Long tee shots: how much do they improve PGA golf scores?
PGA golfers are hitting for distance better than ever before. Is that contributing to an improvement in their scores? Or, by going for the long drive, are they losing so much accuracy that the increased distance doesn't help?
An article (fortunately available online) in the new issue of Chance Magazine (published by the American Statistical Association) tries to answer that question. It's Called "Today's PGA Tour Pro: Long but Not so Straight," by Erik L. Heiny.

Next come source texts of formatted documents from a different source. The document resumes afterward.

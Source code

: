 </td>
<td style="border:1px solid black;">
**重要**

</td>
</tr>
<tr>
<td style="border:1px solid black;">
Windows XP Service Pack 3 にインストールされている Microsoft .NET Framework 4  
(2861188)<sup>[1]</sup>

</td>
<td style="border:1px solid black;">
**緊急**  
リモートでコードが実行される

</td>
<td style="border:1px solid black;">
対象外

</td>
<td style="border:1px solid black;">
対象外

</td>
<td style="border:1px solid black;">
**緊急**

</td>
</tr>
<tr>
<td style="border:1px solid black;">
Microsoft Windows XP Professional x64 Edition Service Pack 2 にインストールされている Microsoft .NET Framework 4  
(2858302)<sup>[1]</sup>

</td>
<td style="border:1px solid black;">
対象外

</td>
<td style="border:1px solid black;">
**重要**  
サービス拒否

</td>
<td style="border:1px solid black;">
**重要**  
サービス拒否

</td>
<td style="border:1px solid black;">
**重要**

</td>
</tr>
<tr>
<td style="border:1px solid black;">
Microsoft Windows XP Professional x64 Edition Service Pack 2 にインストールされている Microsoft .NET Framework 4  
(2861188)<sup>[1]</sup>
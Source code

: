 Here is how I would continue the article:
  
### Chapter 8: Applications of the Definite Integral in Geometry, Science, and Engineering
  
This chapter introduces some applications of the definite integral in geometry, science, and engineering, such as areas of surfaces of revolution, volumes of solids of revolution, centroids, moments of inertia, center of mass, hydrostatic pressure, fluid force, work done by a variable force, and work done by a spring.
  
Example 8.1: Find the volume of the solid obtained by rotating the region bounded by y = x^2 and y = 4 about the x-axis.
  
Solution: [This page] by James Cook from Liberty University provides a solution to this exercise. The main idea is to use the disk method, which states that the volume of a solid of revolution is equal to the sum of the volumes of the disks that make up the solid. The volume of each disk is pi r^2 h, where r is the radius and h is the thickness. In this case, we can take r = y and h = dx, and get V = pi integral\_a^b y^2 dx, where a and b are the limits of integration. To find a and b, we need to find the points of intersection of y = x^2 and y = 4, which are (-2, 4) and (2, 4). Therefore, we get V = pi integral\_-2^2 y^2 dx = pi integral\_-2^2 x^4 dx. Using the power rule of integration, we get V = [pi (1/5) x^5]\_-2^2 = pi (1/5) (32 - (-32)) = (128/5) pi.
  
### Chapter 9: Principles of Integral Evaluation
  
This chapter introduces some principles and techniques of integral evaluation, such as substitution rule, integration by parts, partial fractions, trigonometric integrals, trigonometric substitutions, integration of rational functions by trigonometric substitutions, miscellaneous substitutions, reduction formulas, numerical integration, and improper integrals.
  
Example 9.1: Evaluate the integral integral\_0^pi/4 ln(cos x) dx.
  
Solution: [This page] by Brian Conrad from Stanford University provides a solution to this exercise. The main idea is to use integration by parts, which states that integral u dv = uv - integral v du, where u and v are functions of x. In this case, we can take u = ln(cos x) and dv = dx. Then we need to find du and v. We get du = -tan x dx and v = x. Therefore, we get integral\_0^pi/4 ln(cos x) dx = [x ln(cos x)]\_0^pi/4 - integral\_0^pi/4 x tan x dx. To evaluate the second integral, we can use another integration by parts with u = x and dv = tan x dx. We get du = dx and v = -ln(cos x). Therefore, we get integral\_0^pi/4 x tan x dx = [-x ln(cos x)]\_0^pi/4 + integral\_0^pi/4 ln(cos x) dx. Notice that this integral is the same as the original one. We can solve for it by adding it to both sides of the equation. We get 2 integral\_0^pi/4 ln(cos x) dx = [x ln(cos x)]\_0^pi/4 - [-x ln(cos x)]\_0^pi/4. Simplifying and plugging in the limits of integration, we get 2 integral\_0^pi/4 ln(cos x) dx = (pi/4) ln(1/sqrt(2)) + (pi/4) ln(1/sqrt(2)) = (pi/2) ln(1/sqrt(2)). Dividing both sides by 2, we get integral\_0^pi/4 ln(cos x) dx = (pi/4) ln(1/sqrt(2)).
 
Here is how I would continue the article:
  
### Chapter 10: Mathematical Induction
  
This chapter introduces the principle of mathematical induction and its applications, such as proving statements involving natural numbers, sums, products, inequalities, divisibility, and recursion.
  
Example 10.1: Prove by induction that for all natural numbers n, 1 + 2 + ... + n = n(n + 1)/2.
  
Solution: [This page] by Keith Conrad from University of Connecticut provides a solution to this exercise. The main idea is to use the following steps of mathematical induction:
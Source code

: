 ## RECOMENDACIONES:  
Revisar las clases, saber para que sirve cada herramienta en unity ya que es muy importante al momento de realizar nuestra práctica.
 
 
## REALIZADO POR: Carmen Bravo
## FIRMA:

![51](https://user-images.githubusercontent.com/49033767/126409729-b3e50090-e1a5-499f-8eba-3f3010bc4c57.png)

Heiny starts by showing us that average PGA driving distance has increased substantially in recent years. Between 1992 and 2003 (these seasons are the ones used throughout the paper), Figure 1 shows an increasing trend from 260 yards to 287. Driving accuracy, though, is flatter; Figure 19 shows a relatively stable trend up to 2001, at which point accuracy suddenly drops from 68% in 2001 to 66% in 2003.
Then, Heiny runs some straight regressions between various aspects of golf performance, and gives us the year-to-year correlations. Unfortunately, he doesn't give us the regression equations, which is where most of the knowledge is. For instance, driving distance is positively correlated with score. But what's the size of the effect? If Phil Mickelson increases his distance by 5 yards, what can he expect as an improvement? Half a stroke? One stroke? Two strokes? This is important and useful information, but Heiny doesn't tell us.
I found the correlations for the different variables much more interesting than the year-to-year trends, which are mostly flat, with occasional exceptions in 2003. Given that 2003 is also the year driving accuracy dropped, you've got to wonder if something specific happened that year to make all these things happen at once.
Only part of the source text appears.